Thank you so much for this! You’ve all been really helpful. I need to read and digest, but I don’t want to wait until I understood to say thank you :slight_smile:

Require Import Ensembles.
Require Import ZArith.
Require Extraction.
Extraction Language Haskell.
Require Coq.Program.Tactics.
Require Coq.Program.Wf.
From Coq Require Import List.
Notation "x :: l" := (cons x l)
                     (at level 60, right associativity).
Notation "[ x ; .. ; y ]" := (cons x .. (cons y nil) ..).

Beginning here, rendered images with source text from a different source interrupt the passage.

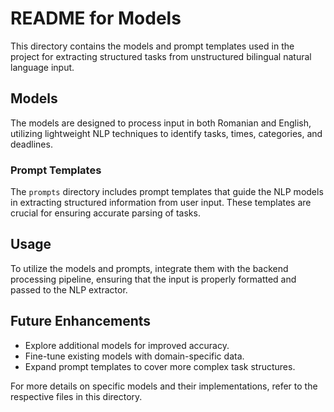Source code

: # README for Models

This directory contains the models and prompt templates used in the project for extracting structured tasks from unstructured bilingual natural language input.

## Models

The models are designed to process input in both Romanian and English, utilizing lightweight NLP techniques to identify tasks, times, categories, and deadlines.

### Prompt Templates

The `prompts` directory includes prompt templates that guide the NLP models in extracting structured information from user input. These templates are crucial for ensuring accurate parsing of tasks.

## Usage

To utilize the models and prompts, integrate them with the backend processing pipeline, ensuring that the input is properly formatted and passed to the NLP extractor.

## Future Enhancements

- Explore additional models for improved accuracy.
- Fine-tune existing models with domain-specific data.
- Expand prompt templates to cover more complex task structures.

For more details on specific models and their implementations, refer to the respective files in this directory.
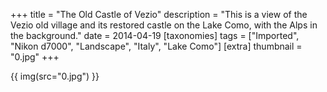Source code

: +++
title = "The Old Castle of Vezio"
description = "This is a view of the Vezio old village and its restored castle on the Lake Como, with the Alps in the background."
date = 2014-04-19
[taxonomies]
tags = ["Imported", "Nikon d7000", "Landscape", "Italy", "Lake Como"]
[extra]
thumbnail = "0.jpg"
+++

{{ img(src="0.jpg") }}
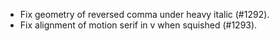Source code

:  * Fix geometry of reversed comma under heavy italic (#1292).
 * Fix alignment of motion serif in v when squished (#1293).
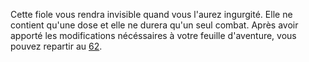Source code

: Cette fiole vous rendra invisible quand vous l'aurez ingurgité. Elle ne contient qu'une dose et elle ne durera qu'un seul combat. Après avoir apporté les modifications nécéssaires à votre feuille d'aventure, vous pouvez repartir au [62](62).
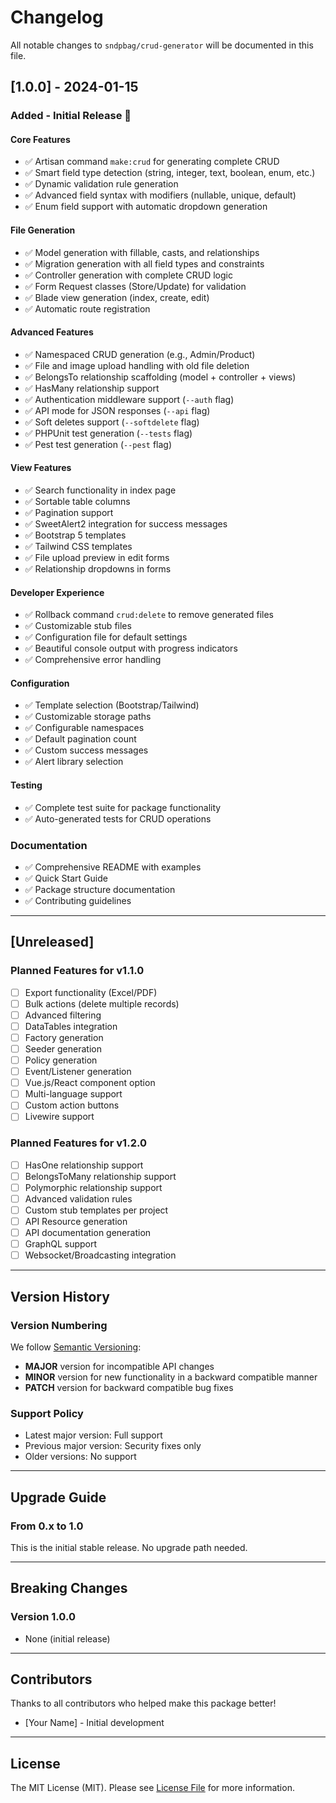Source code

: # Changelog

All notable changes to `sndpbag/crud-generator` will be documented in this file.

## [1.0.0] - 2024-01-15

### Added - Initial Release 🎉

#### Core Features
- ✅ Artisan command `make:crud` for generating complete CRUD
- ✅ Smart field type detection (string, integer, text, boolean, enum, etc.)
- ✅ Dynamic validation rule generation
- ✅ Advanced field syntax with modifiers (nullable, unique, default)
- ✅ Enum field support with automatic dropdown generation

#### File Generation
- ✅ Model generation with fillable, casts, and relationships
- ✅ Migration generation with all field types and constraints
- ✅ Controller generation with complete CRUD logic
- ✅ Form Request classes (Store/Update) for validation
- ✅ Blade view generation (index, create, edit)
- ✅ Automatic route registration

#### Advanced Features
- ✅ Namespaced CRUD generation (e.g., Admin/Product)
- ✅ File and image upload handling with old file deletion
- ✅ BelongsTo relationship scaffolding (model + controller + views)
- ✅ HasMany relationship support
- ✅ Authentication middleware support (`--auth` flag)
- ✅ API mode for JSON responses (`--api` flag)
- ✅ Soft deletes support (`--softdelete` flag)
- ✅ PHPUnit test generation (`--tests` flag)
- ✅ Pest test generation (`--pest` flag)

#### View Features
- ✅ Search functionality in index page
- ✅ Sortable table columns
- ✅ Pagination support
- ✅ SweetAlert2 integration for success messages
- ✅ Bootstrap 5 templates
- ✅ Tailwind CSS templates
- ✅ File upload preview in edit forms
- ✅ Relationship dropdowns in forms

#### Developer Experience
- ✅ Rollback command `crud:delete` to remove generated files
- ✅ Customizable stub files
- ✅ Configuration file for default settings
- ✅ Beautiful console output with progress indicators
- ✅ Comprehensive error handling

#### Configuration
- ✅ Template selection (Bootstrap/Tailwind)
- ✅ Customizable storage paths
- ✅ Configurable namespaces
- ✅ Default pagination count
- ✅ Custom success messages
- ✅ Alert library selection

#### Testing
- ✅ Complete test suite for package functionality
- ✅ Auto-generated tests for CRUD operations

### Documentation
- ✅ Comprehensive README with examples
- ✅ Quick Start Guide
- ✅ Package structure documentation
- ✅ Contributing guidelines

---

## [Unreleased]

### Planned Features for v1.1.0
- [ ] Export functionality (Excel/PDF)
- [ ] Bulk actions (delete multiple records)
- [ ] Advanced filtering
- [ ] DataTables integration
- [ ] Factory generation
- [ ] Seeder generation
- [ ] Policy generation
- [ ] Event/Listener generation
- [ ] Vue.js/React component option
- [ ] Multi-language support
- [ ] Custom action buttons
- [ ] Livewire support

### Planned Features for v1.2.0
- [ ] HasOne relationship support
- [ ] BelongsToMany relationship support
- [ ] Polymorphic relationship support
- [ ] Advanced validation rules
- [ ] Custom stub templates per project
- [ ] API Resource generation
- [ ] API documentation generation
- [ ] GraphQL support
- [ ] Websocket/Broadcasting integration

---

## Version History

### Version Numbering
We follow [Semantic Versioning](https://semver.org/):
- **MAJOR** version for incompatible API changes
- **MINOR** version for new functionality in a backward compatible manner
- **PATCH** version for backward compatible bug fixes

### Support Policy
- Latest major version: Full support
- Previous major version: Security fixes only
- Older versions: No support

---

## Upgrade Guide

### From 0.x to 1.0
This is the initial stable release. No upgrade path needed.

---

## Breaking Changes

### Version 1.0.0
- None (initial release)

---

## Contributors

Thanks to all contributors who helped make this package better!

- [Your Name] - Initial development

---

## License

The MIT License (MIT). Please see [License File](LICENSE.md) for more information.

(** The spec bit: matrices like in a textbook *)
Definition vector := list.
Definition matrix A := list (vector A).
(*M = [ (v1) , (v2), (v3), ..., (vn) ]*)
Definition column A (M:matrix A) (i:nat) : list A := nth i M nil.
Fixpoint row A (M:matrix A) (i:nat) (bottom: A) : list A := 
  match M with 
  | nil => nil
  | v1::M => (nth i v1 bottom)::(row A M i bottom)
end. 
Definition transp A (M Mt:matrix A) := 
  forall bottom, forall i, 
  column A M i = row A Mt i bottom /\ 
  row A M i bottom = column A Mt i.

Lemma eq_cols_eq_rows_implies_eq A M1 M2 :
  (forall i, column A M1 i = column A M2 i) ->
  (forall bottom, forall i, row A M1 i bottom = row A M2 i bottom) ->
  M1 = M2.
Proof.
intros Hc Hr.
unfold column in *.

Admitted.

Theorem transp_transp_eq A M Mt Mtt (bottom : A) :
  transp A M Mt ->
  transp A Mt Mtt ->
  M = Mtt.
Proof.
intros HMMt HMtMtt.
unfold transp in *. 
generalize (HMMt bottom); clear HMMt; intro HMMt.
generalize (HMtMtt bottom); clear HMtMtt; intro HMtMtt.

  apply eq_cols_eq_rows_implies_eq; auto. 
    
    intro i.
    generalize (HMMt i); intros [H1 H2]. 
    rewrite H1.
    generalize (HMtMtt i); intros [H3 H4]. 
    rewrite H4.
    auto.
    intuition.
 
  
   

Qed.

(** The program part: an algorithm to compute the transpose *)
Fixpoint maptl A (l: matrix A) : matrix A:=
match l with
  | nil => nil
  | nil :: t => maptl A t
  | (a :: r) :: t  => r :: (maptl A t)
end.
Fixpoint maphd A (l: matrix A) : (list A):=
match l with
  | nil => nil
  | nil :: t => maphd A t
  | (a :: r) :: t  => a :: (maphd A t)
end.
Definition size A (l : matrix A) : nat := fold_right (fun b a => S (length b + a)) 0 l.
Program Fixpoint transp_eval A (l: matrix A) { measure (size A l)} : matrix A :=
    match l with
    | nil => nil
    | nil :: t => transp_eval A t
    | (a :: r) :: t => (a :: maphd A t) :: transp_eval A (r :: maptl A t)  
    end.
Next Obligation.
Admitted.
Theorem program_respects_spec : 
  forall A M Mt, Mt = transp_eval A M -> transp A M Mt.

Proof.

unfold transp in *.
intuition.
rewrite H.
unfold column.
unfold transp_eval.

Admitted.

Is what I now have. I can’t quite manage to finish off the proofs though, although I think they are all now in reasonable shape to be finished!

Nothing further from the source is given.